--- Material provided ---
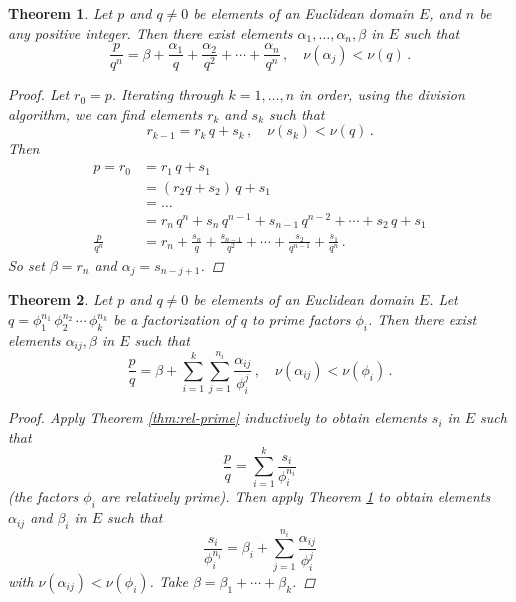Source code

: \documentclass[12pt]{article}
\newtheorem{thm}{Theorem}
\begin{document}
\begin{thm}
\label{thm:powers}
Let $p$ and $q \neq 0$ be elements of an Euclidean domain $E$,
and $n$ be any positive integer.
Then there exist elements
$\alpha_1, \dotsc, \alpha_n, \beta$ in $E$ such that
\begin{equation*}
\frac{p}{q^n} = \beta + \frac{\alpha_1}{q} + \frac{\alpha_2}{q^2} + \dotsb + \frac{\alpha_n}{q^n}\,, \quad
\nu (\alpha_j) < \nu (q)\,.
\end{equation*}

\begin{proof}
Let $r_0 = p$.
Iterating through $k = 1, \dotsc, n$ in order, 
using the division algorithm, 
we can find elements $r_k$ and $s_k$
such that
\[
r_{k-1} = r_k \, q + s_k\,, \quad \nu (s_k) < \nu (q)\,.
\]
Then
\begin{align*}
p = r_0 &= r_1 \, q + s_1 \\
&= (r_2 q + s_2) \, q + s_1 \\
&= \hdots \\
&= r_n \, q^n + s_n \, q^{n-1} + s_{n-1} \, q^{n-2} + \dotsb + s_2 \, q + s_1 \\
\frac{p}{q^n} &= r_n + \frac{s_n}{q} + \frac{s_{n-1}}{q^2} + \dotsb + \frac{s_2}{q^{n-1}} + \frac{s_1}{q^n}\,.
\end{align*}
So set $\beta = r_n$ and $\alpha_j = s_{n-j + 1}$.
\end{proof}
\end{thm}

\begin{thm}
\label{thm:partial-fractions}
Let $p$ and $q \neq 0$ be elements of an Euclidean domain $E$.
Let $q = \phi_1^{n_1} \, \phi_2^{n_2} \, \dotsb \, \phi_k^{n_k}$
be a factorization of $q$ to prime factors $\phi_i$.
Then there exist elements $\alpha_{ij}, \beta$ in $E$
such
that
\begin{equation*}
\frac{p}{q} = \beta + \sum_{i=1}^k \sum_{j=1}^{n_i} \frac{\alpha_{ij}}{\phi_i^j}\,, \quad 
\nu (\alpha_{ij}) < \nu (\phi_i)\,.
\end{equation*}

\begin{proof}
Apply Theorem \ref{thm:rel-prime} inductively to obtain
elements $s_i$ in $E$ such that
\[
\frac{p}{q} = \sum_{i=1}^k \frac{s_i}{\phi_i^{n_i}}
\]
(the factors $\phi_i$ are relatively prime).
Then apply Theorem \ref{thm:powers} to obtain elements
$\alpha_{ij}$ and $\beta_i$ in $E$ such that
\[
\frac{s_i}{\phi_i^{n_i}} = \beta_i + \sum_{j=1}^{n_i} \frac{\alpha_{ij}}{\phi_i^j}
\]
with $\nu (\alpha_{ij}) < \nu (\phi_i)$.
Take $\beta = \beta_1 + \dotsb + \beta_k$.
\end{proof}
\end{thm}
\end{document}

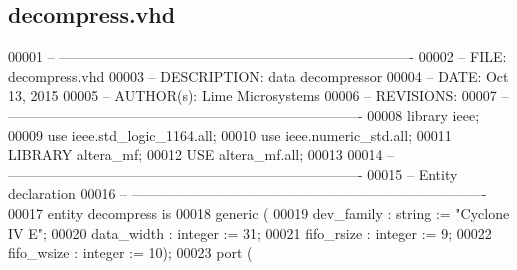 \subsection{decompress.\+vhd}
\label{decompress_8vhd_source}

\begin{DoxyCode}
00001 \textcolor{keyword}{-- ---------------------------------------------------------------------------- }
00002 \textcolor{keyword}{-- FILE:    decompress.vhd}
00003 \textcolor{keyword}{-- DESCRIPTION: data decompressor}
00004 \textcolor{keyword}{-- DATE:    Oct 13, 2015}
00005 \textcolor{keyword}{-- AUTHOR(s):   Lime Microsystems}
00006 \textcolor{keyword}{-- REVISIONS:}
00007 \textcolor{keyword}{-- ---------------------------------------------------------------------------- }
00008 \textcolor{vhdlkeyword}{library }\textcolor{keywordflow}{ieee};
00009 \textcolor{vhdlkeyword}{use }ieee.std\_logic\_1164.\textcolor{keywordflow}{all};
00010 \textcolor{vhdlkeyword}{use }ieee.numeric\_std.\textcolor{keywordflow}{all};
00011 \textcolor{vhdlkeyword}{LIBRARY }\textcolor{keywordflow}{altera\_mf};
00012 \textcolor{vhdlkeyword}{USE }\textcolor{keywordflow}{altera\_mf.all};
00013 
00014 \textcolor{keyword}{-- ----------------------------------------------------------------------------}
00015 \textcolor{keyword}{-- Entity declaration}
00016 \textcolor{keyword}{-- ----------------------------------------------------------------------------}
00017 \textcolor{keywordflow}{entity }decompress \textcolor{keywordflow}{is}
00018   \textcolor{keywordflow}{generic} \textcolor{vhdlchar}{(}
00019                 \textcolor{vhdlchar}{dev_family}  \textcolor{vhdlchar}{:} \textcolor{comment}{string}  \textcolor{vhdlchar}{:=} \textcolor{keyword}{"Cyclone IV E"};
00020                 \textcolor{vhdlchar}{data_width}  \textcolor{vhdlchar}{:} \textcolor{comment}{integer} \textcolor{vhdlchar}{:=} \textcolor{vhdllogic}{}\textcolor{vhdllogic}{31};
00021                 \textcolor{vhdlchar}{fifo_rsize}  \textcolor{vhdlchar}{:} \textcolor{comment}{integer} \textcolor{vhdlchar}{:=} \textcolor{vhdllogic}{}\textcolor{vhdllogic}{9};
00022                 \textcolor{vhdlchar}{fifo_wsize}  \textcolor{vhdlchar}{:} \textcolor{comment}{integer} \textcolor{vhdlchar}{:=} \textcolor{vhdllogic}{}\textcolor{vhdllogic}{10}\textcolor{vhdlchar}{)};
00023   \textcolor{keywordflow}{port} \textcolor{vhdlchar}{(}

\end{DoxyCode}
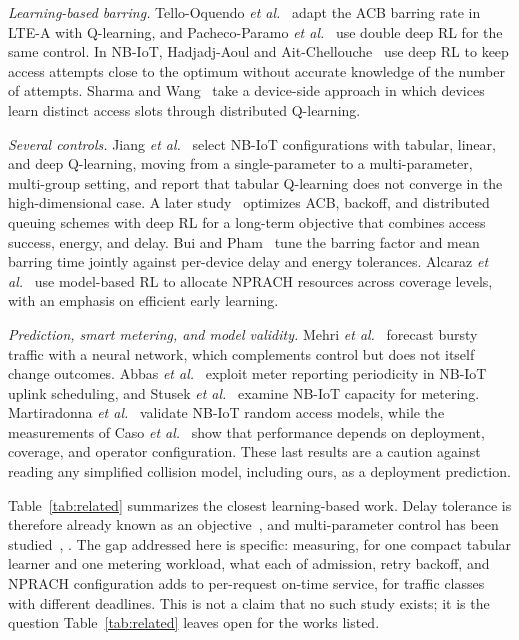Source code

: \documentclass[conference]{IEEEtran}
\begin{document}
\emph{Learning-based barring.} Tello-Oquendo \emph{et al.}~\cite{tello} adapt the
ACB barring rate in LTE-A with Q-learning, and Pacheco-Paramo
\emph{et al.}~\cite{pacheco} use double deep RL for the same control. In NB-IoT,
Hadjadj-Aoul and Ait-Chellouche~\cite{hadjadj} use deep RL to keep access attempts
close to the optimum without accurate knowledge of the number of attempts. Sharma
and Wang~\cite{sharma} take a device-side approach in which devices learn distinct
access slots through distributed Q-learning.

\emph{Several controls.} Jiang \emph{et al.}~\cite{jiang19} select NB-IoT
configurations with tabular, linear, and deep Q-learning, moving from a
single-parameter to a multi-parameter, multi-group setting, and report that
tabular Q-learning does not converge in the high-dimensional case. A later
study~\cite{jiang21} optimizes ACB, backoff, and distributed queuing schemes with
deep RL for a long-term objective that combines access success, energy, and
delay. Bui and Pham~\cite{bui} tune the barring factor and mean barring time
jointly against per-device delay and energy tolerances. Alcaraz
\emph{et al.}~\cite{alcaraz} use model-based RL to allocate NPRACH resources
across coverage levels, with an emphasis on efficient early learning.

\emph{Prediction, smart metering, and model validity.} Mehri
\emph{et al.}~\cite{mehri} forecast bursty traffic with a neural network, which
complements control but does not itself change outcomes. Abbas
\emph{et al.}~\cite{abbas} exploit meter reporting periodicity in NB-IoT uplink
scheduling, and Stusek \emph{et al.}~\cite{stusek} examine NB-IoT capacity for
metering. Martiradonna \emph{et al.}~\cite{martiradonna} validate NB-IoT random
access models, while the measurements of Caso \emph{et al.}~\cite{caso} show that
performance depends on deployment, coverage, and operator configuration. These
last results are a caution against reading any simplified collision model,
including ours, as a deployment prediction.

Table~\ref{tab:related} summarizes the closest learning-based work. Delay tolerance
is therefore already known as an objective~\cite{bui}, and multi-parameter
control has been studied~\cite{jiang19}, \cite{jiang21}. The gap addressed here is
specific: measuring, for one compact tabular learner and one metering workload,
what each of admission, retry backoff, and NPRACH configuration adds to
per-request on-time service, for traffic classes with different deadlines. This
is not a claim that no such study exists; it is the question Table~\ref{tab:related}
leaves open for the works listed.
\end{document}
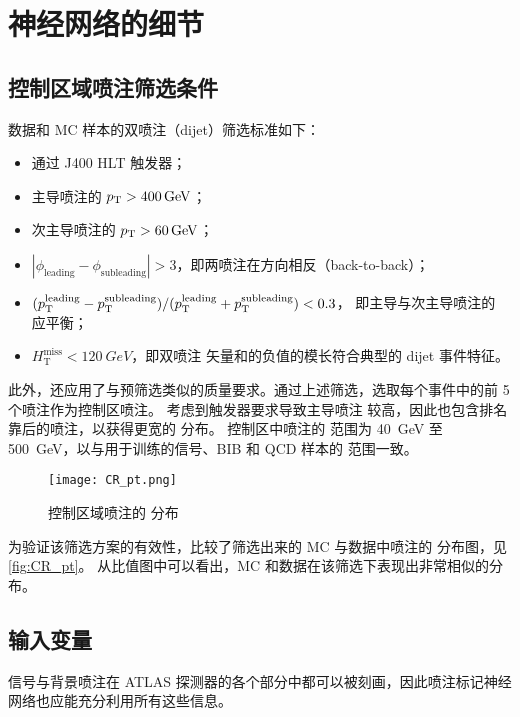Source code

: \chapter{神经网络的细节}

\section{控制区域喷注筛选条件}
\label{cpm:CR_jet_selection}

数据和 MC 样本的双喷注（dijet）筛选标准如下：
\begin{itemize}
      \item 通过 J400 HLT 触发器；
      \item 主导喷注的 $p_{\text{T}} > \SI{400}{GeV}$；
      \item 次主导喷注的 $p_{\text{T}} > \SI{60}{GeV}$；
      \item $|\phi_{\text{leading}} - \phi_{\text{subleading}}| > 3$，即两喷注在方向相反（back-to-back）；
      \item $(p_{\text{T}}^{\text{leading}} - p_{\text{T}}^{\text{subleading}}) / (p_{\text{T}}^{\text{leading}} + p_{\text{T}}^{\text{subleading}}) < 0.3$，
            即主导与次主导喷注的 \pt 应平衡；
      \item $H_\text{T}^\text{miss} < \SI{120}{GeV}$，即双喷注 \pt 矢量和的负值的模长符合典型的 dijet 事件特征。
\end{itemize}

此外，还应用了与预筛选类似的质量要求。通过上述筛选，选取每个事件中的前 5 个喷注作为控制区喷注。
考虑到触发器要求导致主导喷注 \pt 较高，因此也包含排名靠后的喷注，以获得更宽的 \pt 分布。
控制区中喷注的 \pt 范围为 \SI{40}{GeV} 至 \SI{500}{GeV}，以与用于训练的信号、BIB 和 QCD 样本的 \pt 范围一致。

\begin{figure}[ht]
      \centering
      \texttt{[image: CR\_pt.png]}
      \caption{控制区域喷注的 \pt 分布}
      \label{fig:CR_pt}
\end{figure}

为验证该筛选方案的有效性，比较了筛选出来的 MC 与数据中喷注的 \pt 分布图，见\autoref{fig:CR_pt}。
从比值图中可以看出，MC 和数据在该筛选下表现出非常相似的分布。


\section{输入变量}
\label{cpm:NN_variables}

信号与背景喷注在 ATLAS 探测器的各个部分中都可以被刻画，因此喷注标记神经网络也应能充分利用所有这些信息。

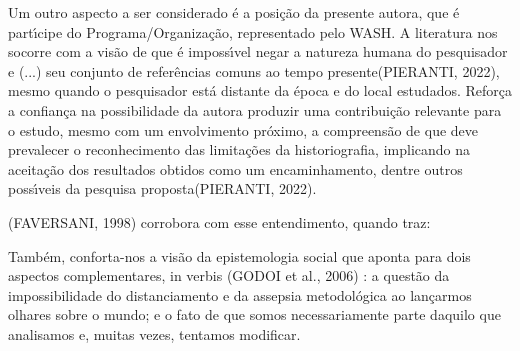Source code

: \documentclass[
12pt,		%
openright,	%
twoside,  %
a4paper,			%
chapter=TITLE,		%
english,			%
french,				%
spanish,			%
brazil				%
]{USPSC-classe/USPSC}
\begin{document}
Um outro aspecto a ser considerado \'e a posi\c{c}\~ao da presente autora, que \'e part\'{\i}cipe do Programa/Organiza\c{c}\~ao, representado pelo WASH. A literatura nos socorre com a vis\~ao de que \'e imposs\'{\i}vel \textquotedbl negar a natureza humana do pesquisador e (...) seu conjunto de refer\^encias comuns ao tempo presente\textquotedbl  (PIERANTI, 2022), mesmo quando o pesquisador est\'a \textquotedbl distante da \'epoca e do local estudados\textquotedbl . Refor\c{c}a a confian\c{c}a na possibilidade da autora produzir uma contribui\c{c}\~ao relevante para o  estudo, mesmo com um envolvimento pr\'oximo, a compreens\~ao de que \textquotedbl deve prevalecer o reconhecimento das limita\c{c}\~oes da historiografia, implicando na aceita\c{c}\~ao dos resultados obtidos como um encaminhamento, dentre outros poss\'{\i}veis da pesquisa proposta\textquotedbl  (PIERANTI, 2022).

















(FAVERSANI, 1998) corrobora com esse entendimento, quando traz:


















\noindent\begin{center}\mbox{\centering{}}\end{center}


Tamb\'em, conforta-nos a vis\~ao da epistemologia social que aponta para dois aspectos complementares, in verbis (GODOI et al., 2006) : \textquotedbl a quest\~ao da impossibilidade do distanciamento e da assepsia metodol\'ogica ao lan\c{c}armos olhares sobre o mundo; e o fato de que somos necessariamente parte daquilo que analisamos e, muitas vezes, tentamos modificar\textquotedbl .
\end{document}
---
■ **Task instructions**
Which lines above contain the word "factors"? Copy all of them.

■ **Result**
be a factorization of $q$ to prime factors $\phi_i$.
(the factors $\phi_i$ are relatively prime).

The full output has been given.